Pur avendo esordito nel 2003 e vantando una discografia di quasi una decina di unità, il nome di David Starr è abbastanza sconosciuto presso il pubblico. Originario dell’Arkansas ma da anni spostatosi in Colorado, Starr è un cantautore classico, di quelli che si ispirano alla scuola californiana degli anni settanta (Jackson Browne, Dan Fogelberg, ecc.) costruendo le sue canzoni attorno alla voce ed alla chitarra, e rivestendo il tutto con pochi ma selezionati strumenti: una steel in sottofondo, talvolta un organo, una sezione ritmica mai invadente, in certi casi un violino. Per il suo nuovo lavoro Beauty & Ruin David ha scelto di farsi produrre da John Oates, che dopo i fasti del duo Hall & Oates si è reinventato come artista roots-oriented (ottimo il suo album Arkansas del 2018 https://discoclub.myblog.it/2018/02/13/chiamatelo-pure-mississippi-john-oates-john-oates-arkansas/ ), ed i due hanno selezionato una serie di autori noti e meno noti, tra i quali Jim Lauderdale, il duo formato da Doug e Telisha Williams (più conosciuti come Wild Ponies) ed Oates stesso, dando ad ognuno dei quali una copia del libro Of What Was, Nothing Is Left, opera del 1972 del noto autore Fred Starr (nonno di David), e chiedendo ad ognuno di loro di scrivere un testo ad esso ispirato al quale poi lui e John avrebbero aggiunto la musica.

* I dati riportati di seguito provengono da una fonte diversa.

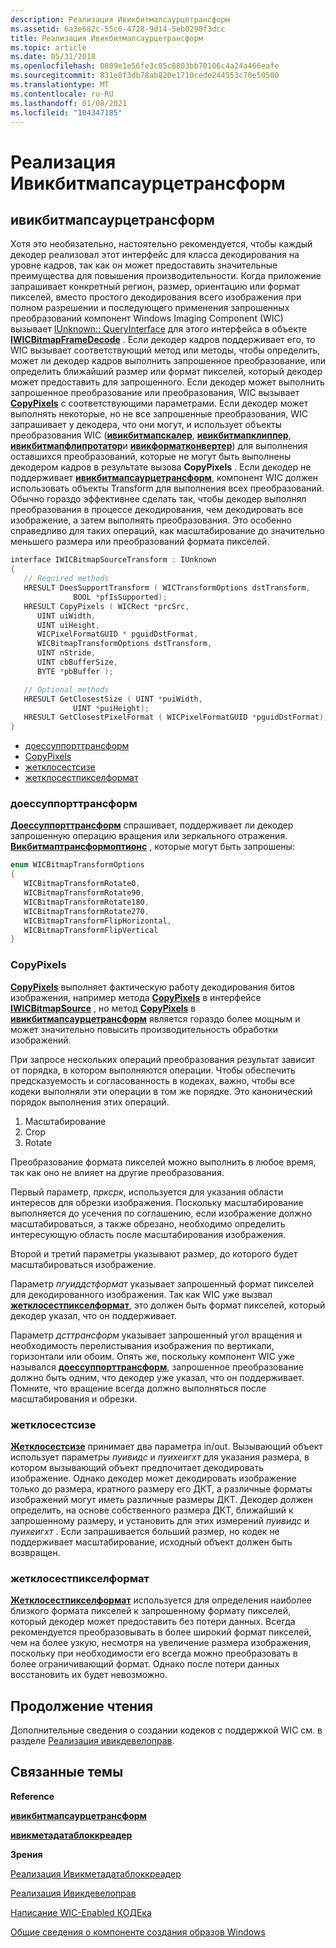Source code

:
 ```yaml
---
description: Реализация Ивикбитмапсаурцетрансформ
ms.assetid: 6a3e682c-55c6-4728-9d14-5eb0290f3dcc
title: Реализация Ивикбитмапсаурцетрансформ
ms.topic: article
ms.date: 05/31/2018
ms.openlocfilehash: 0809e1e56fe3c05c8803bb70106c4a24a466eafe
ms.sourcegitcommit: 831e8f3db78ab820e1710cede244553c70e50500
ms.translationtype: MT
ms.contentlocale: ru-RU
ms.lasthandoff: 01/08/2021
ms.locfileid: "104347185"
---
```

# <a name="implementing-iwicbitmapsourcetransform"></a>Реализация Ивикбитмапсаурцетрансформ

## <a name="iwicbitmapsourcetransform"></a>ивикбитмапсаурцетрансформ

Хотя это необязательно, настоятельно рекомендуется, чтобы каждый декодер реализовал этот интерфейс для класса декодирования на уровне кадров, так как он может предоставить значительные преимущества для повышения производительности. Когда приложение запрашивает конкретный регион, размер, ориентацию или формат пикселей, вместо простого декодирования всего изображения при полном разрешении и последующего применения запрошенных преобразований компонент Windows Imaging Component (WIC) вызывает [IUnknown:: QueryInterface](/windows/win32/api/unknwn/nf-unknwn-iunknown-queryinterface(q)) для этого интерфейса в объекте [**IWICBitmapFrameDecode**](/windows/desktop/api/Wincodec/nn-wincodec-iwicbitmapframedecode) . Если декодер кадров поддерживает его, то WIC вызывает соответствующий метод или методы, чтобы определить, может ли декодер кадров выполнить запрошенное преобразование, или определить ближайший размер или формат пикселей, который декодер может предоставить для запрошенного. Если декодер может выполнить запрошенное преобразование или преобразования, WIC вызывает [**CopyPixels**](/windows/desktop/api/Wincodec/nf-wincodec-iwicbitmapsourcetransform-copypixels) с соответствующими параметрами. Если декодер может выполнять некоторые, но не все запрошенные преобразования, WIC запрашивает у декодера, что они могут, и использует объекты преобразования WIC ([**ивикбитмапскалер**](/windows/desktop/api/Wincodec/nn-wincodec-iwicbitmapscaler), [**ивикбитмапклиппер**](/windows/desktop/api/Wincodec/nn-wincodec-iwicbitmapclipper), [**ивикбитмапфлипротатор**](/windows/desktop/api/Wincodec/nn-wincodec-iwicbitmapfliprotator)и [**ивикформатконвертер**](/windows/desktop/api/Wincodec/nn-wincodec-iwicformatconverter)) для выполнения оставшихся преобразований, которые не могут быть выполнены декодером кадров в результате вызова **CopyPixels** . Если декодер не поддерживает [**ивикбитмапсаурцетрансформ**](/windows/desktop/api/Wincodec/nn-wincodec-iwicbitmapsourcetransform), компонент WIC должен использовать объекты Transform для выполнения всех преобразований. Обычно гораздо эффективнее сделать так, чтобы декодер выполнял преобразования в процессе декодирования, чем декодировать все изображение, а затем выполнять преобразования. Это особенно справедливо для таких операций, как масштабирование до значительно меньшего размера или преобразований формата пикселей.


```C++
interface IWICBitmapSourceTransform : IUnknown
{
   // Required methods
   HRESULT DoesSupportTransform ( WICTransformOptions dstTransform,
              BOOL *pfIsSupported);
   HRESULT CopyPixels ( WICRect *prcSrc, 
      UINT uiWidth, 
      UINT uiHeight,
      WICPixelFormatGUID * pguidDstFormat,
      WICBitmapTransformOptions dstTransform, 
      UINT nStride, 
      UINT cbBufferSize, 
      BYTE *pbBuffer );

   // Optional methods
   HRESULT GetClosestSize ( UINT *puiWidth,
              UINT *puiHeight);
   HRESULT GetClosestPixelFormat ( WICPixelFormatGUID *pguidDstFormat);
}
```



-   [доессуппорттрансформ](#doessupporttransform)
-   [CopyPixels](#copypixels)
-   [жетклосестсизе](#getclosestsize)
-   [жетклосестпикселформат](#getclosestpixelformat)

### <a name="doessupporttransform"></a>доессуппорттрансформ

[**Доессуппорттрансформ**](/windows/desktop/api/Wincodec/nf-wincodec-iwicbitmapsourcetransform-doessupporttransform) спрашивает, поддерживает ли декодер запрошенную операцию вращения или зеркального отражения. [**Викбитмаптрансформоптионс**](/windows/desktop/api/Wincodec/ne-wincodec-wicbitmaptransformoptions) , которые могут быть запрошены:


```C++
enum WICBitmapTransformOptions
{   
   WICBitmapTransformRotate0,
   WICBitmapTransformRotate90,
   WICBitmapTransformRotate180,
   WICBitmapTransformRotate270,
   WICBitmapTransformFlipHorizontal,
   WICBitmapTransformFlipVertical
}
```



### <a name="copypixels"></a>CopyPixels

[**CopyPixels**](/windows/desktop/api/Wincodec/nf-wincodec-iwicbitmapsourcetransform-copypixels) выполняет фактическую работу декодирования битов изображения, например метода [**CopyPixels**](/windows/desktop/api/Wincodec/nf-wincodec-iwicbitmapsource-copypixels) в интерфейсе [**IWICBitmapSource**](/windows/desktop/api/Wincodec/nn-wincodec-iwicbitmapsource) , но метод [**CopyPixels**](/windows/desktop/api/Wincodec/nf-wincodec-iwicbitmapsourcetransform-copypixels) в [**ивикбитмапсаурцетрансформ**](/windows/desktop/api/Wincodec/nn-wincodec-iwicbitmapsourcetransform) является гораздо более мощным и может значительно повысить производительность обработки изображений.

При запросе нескольких операций преобразования результат зависит от порядка, в котором выполняются операции. Чтобы обеспечить предсказуемость и согласованность в кодеках, важно, чтобы все кодеки выполняли эти операции в том же порядке. Это канонический порядок выполнения этих операций.

1.  Масштабирование
2.  Crop
3.  Rotate

Преобразование формата пикселей можно выполнить в любое время, так как оно не влияет на другие преобразования.

Первый параметр, *прксрк*, используется для указания области интересов для обрезки изображения. Поскольку масштабирование выполняется до усечения по соглашению, если изображение должно масштабироваться, а также обрезано, необходимо определить интересующую область после масштабирования изображения.

Второй и третий параметры указывают размер, до которого будет масштабироваться изображение.

Параметр *пгуиддстформат* указывает запрошенный формат пикселей для декодированного изображения. Так как WIC уже вызвал [**жетклосестпикселформат**](/windows/desktop/api/Wincodec/nf-wincodec-iwicbitmapsourcetransform-getclosestpixelformat), это должен быть формат пикселей, который декодер указал, что он поддерживает.

Параметр *дсттрансформ* указывает запрошенный угол вращения и необходимость перелистывания изображения по вертикали, горизонтали или обоим. Опять же, поскольку компонент WIC уже назывался [**доессуппорттрансформ**](/windows/desktop/api/Wincodec/nf-wincodec-iwicbitmapsourcetransform-doessupporttransform), запрошенное преобразование должно быть одним, что декодер уже указал, что он поддерживает. Помните, что вращение всегда должно выполняться после масштабирования и обрезки.

### <a name="getclosestsize"></a>жетклосестсизе

[**Жетклосестсизе**](/windows/desktop/api/Wincodec/nf-wincodec-iwicbitmapsourcetransform-getclosestsize) принимает два параметра in/out. Вызывающий объект использует параметры *пуивидс* и *пуихеигхт* для указания размера, в котором вызывающий объект предпочитает декодировать изображение. Однако декодер может декодировать изображение только до размера, кратного размеру его ДКТ, а различные форматы изображений могут иметь различные размеры ДКТ. Декодер должен определить, на основе собственного размера ДКТ, ближайший к запрошенному размеру, и установить для этих измерений *пуивидс* и *пуихеигхт* . Если запрашивается больший размер, но кодек не поддерживает масштабирование, исходный объект должен быть возвращен.

### <a name="getclosestpixelformat"></a>жетклосестпикселформат

[**Жетклосестпикселформат**](/windows/desktop/api/Wincodec/nf-wincodec-iwicbitmapsourcetransform-getclosestpixelformat) используется для определения наиболее близкого формата пикселей к запрошенному формату пикселей, который декодер может предоставить без потери данных. Всегда рекомендуется преобразовывать в более широкий формат пикселей, чем на более узкую, несмотря на увеличение размера изображения, поскольку при необходимости его всегда можно преобразовать в более ограничивающий формат. Однако после потери данных восстановить их будет невозможно.

## <a name="continued-reading"></a>Продолжение чтения

Дополнительные сведения о создании кодеков с поддержкой WIC см. в разделе [Реализация ивикдевелоправ](-wic-imp-iwicdevelopraw.md).

## <a name="related-topics"></a>Связанные темы

<dl> <dt>

**Reference**
</dt> <dt>

[**ивикбитмапсаурцетрансформ**](/windows/desktop/api/Wincodec/nn-wincodec-iwicbitmapsourcetransform)
</dt> <dt>

[**ивикметадатаблоккреадер**](/windows/desktop/api/Wincodecsdk/nn-wincodecsdk-iwicmetadatablockreader)
</dt> <dt>

**Зрения**
</dt> <dt>

[Реализация Ивикметадатаблоккреадер](-wic-imp-iwicmetadatablockreader.md)
</dt> <dt>

[Реализация Ивикдевелоправ](-wic-imp-iwicdevelopraw.md)
</dt> <dt>

[Написание WIC-Enabled КОДЕка](-wic-howtowriteacodec.md)
</dt> <dt>

[Общие сведения о компоненте создания образов Windows](-wic-about-windows-imaging-codec.md)
</dt> </dl>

Il risultato è appunto Beauty & Ruin, un album di ballate intense e profonde suonato da un manipolo di gente molto nota tra cui Glenn Worf, Dan Dugmore e Greg Morrow: musicisti che solitamente troviamo in dischi country, anche se qui il country è solo un tramite (e neanche sempre) per dare un suono ai brani di Starr, che come dicevo poc’anzi derivano direttamente dalla lezione dei cantautori classici dei seventies. Laura è una gentile ballata acustica, profonda ed intensa, con David che canta con voce limpida: un brano da vero songwriter, con strumentazione parca ma dosata al punto giusto e la steel di Dugmore che si staglia sullo sfondo https://www.youtube.com/watch?v=pvk2p81XXGk . Bella anche la title track, un pezzo tenue suonato in punta di dita che rimanda allo stile pacato di James Taylor, anche se qui l’accompagnamento è più “rootsy”; Rise Up Again è ariosa e tersa, un brano che sembra uscito proprio da qualche disco degli anni settanta, mentre Bury The Young ha un delicato sapore western ed è dotata di un motivo profondamente evocativo ed emozionante, una gran bella canzone. Il quinto brano si intitola proprio come il libro di nonno Fred, Of What Was, Nothing Is Left, ed è un pezzo attendista che si sviluppa con lentezza intorno alle chitarre, fino al refrain in cui il suono si fa più corposo: David si conferma un autore coi fiocchi, brani come questo non si scrivono per caso.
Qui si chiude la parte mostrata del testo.